Refusons de vivre dans la peur
Marie-France Zimmer, membre de la Délégation nationale élargie ATD Quart Monde France
J’aimerais vous parler du courage qu’il faut à certains pour faire face à la violence qu’on leur fait.
Il y a quelques jours, une famille est arrivée à l’entrée d’un supermarché, la maman avec un petit dans une poussette, le papa tenant un berger allemand en laisse. La maman est entrée faire ses courses pendant que le papa restait sur le parking. Tout à coup, deux vigiles du magasin ont violemment expulsé la maman du magasin en lui disant que des gens comme elle n’étaient pas les bienvenus. Il s’agissait d’une famille du voyage. La maman a protesté. Elle avait de l’argent pour payer ses courses. Rien n’y a fait. Les vigiles ont demandé au couple de ne pas rester sur le parking qui appartenait au magasin. Le mari a protesté aussi, mais ils ont quitté le parking. Le petit pleurait et la maman s’est arrêtée sur le trottoir pour le calmer. Les vigiles qui les avaient suivis hors du parking ont bousculé la maman sur le trottoir en disant que même là, ils dérangeaient la clientèle. Le papa s’est interposé et s’est fait frapper.
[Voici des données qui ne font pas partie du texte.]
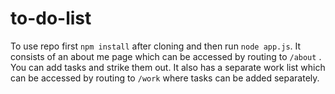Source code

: # to-do-list
To use repo first ```npm install``` after cloning and then run ```node app.js```. It consists of an about me page which can be accessed by routing to ```/about``` . You can add tasks and strike them out. It also has a separate work list which can be accessed by routing to ```/work``` where tasks can be added separately.
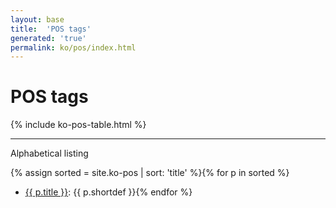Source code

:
 ```yaml
---
layout: base
title:  'POS tags'
generated: 'true'
permalink: ko/pos/index.html
---
```


# POS tags

{% include ko-pos-table.html %}

----------

Alphabetical listing

{% assign sorted = site.ko-pos | sort: 'title' %}{% for p in sorted %}
* [{{ p.title }}](): {{ p.shortdef }}{% endfor %}
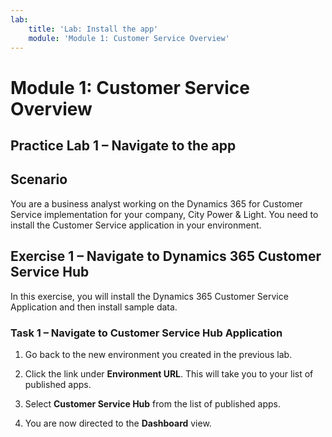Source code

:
 ```yaml
---
lab:
    title: 'Lab: Install the app'
    module: 'Module 1: Customer Service Overview'
---
```


Module 1: Customer Service Overview
===================================

## Practice Lab 1 – Navigate to the app

Scenario
--------

You are a business analyst working on the Dynamics 365 for Customer Service
implementation for your company, City Power & Light. You need to install the
Customer Service application in your environment.

Exercise 1 – Navigate to Dynamics 365 Customer Service Hub
------------------------------------------------------

In this exercise, you will install the Dynamics 365 Customer Service Application
and then install sample data.

### Task 1 – Navigate to Customer Service Hub Application

1.  Go back to the new environment you created in the previous lab.
2.  Click the link under **Environment URL**. This will take you to your list of published apps.

2.  Select **Customer Service Hub** from the list of published apps.

3.  You are now directed to the **Dashboard** view.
Les passants étaient atterrés, mais aucun n’est intervenu sauf moi. Je n’ai cependant pas pu faire grand chose, à part soutenir la maman pour l’aider à calmer le petit et le papa.
Dignement, la tête haute, ils sont partis. Moi, je me suis jurée de ne plus faire mes courses dans ce magasin.
Il a fallu beaucoup de courage à ce papa pour ne pas répliquer. Ce n’est pas de la lâcheté. Il m’a dit : « Je ne pouvais pas devant le petit. Je ne veux pas qu’il me croie violent. J’ai connu cela et je ne veux pas qu’il vive comme moi dans la peur. »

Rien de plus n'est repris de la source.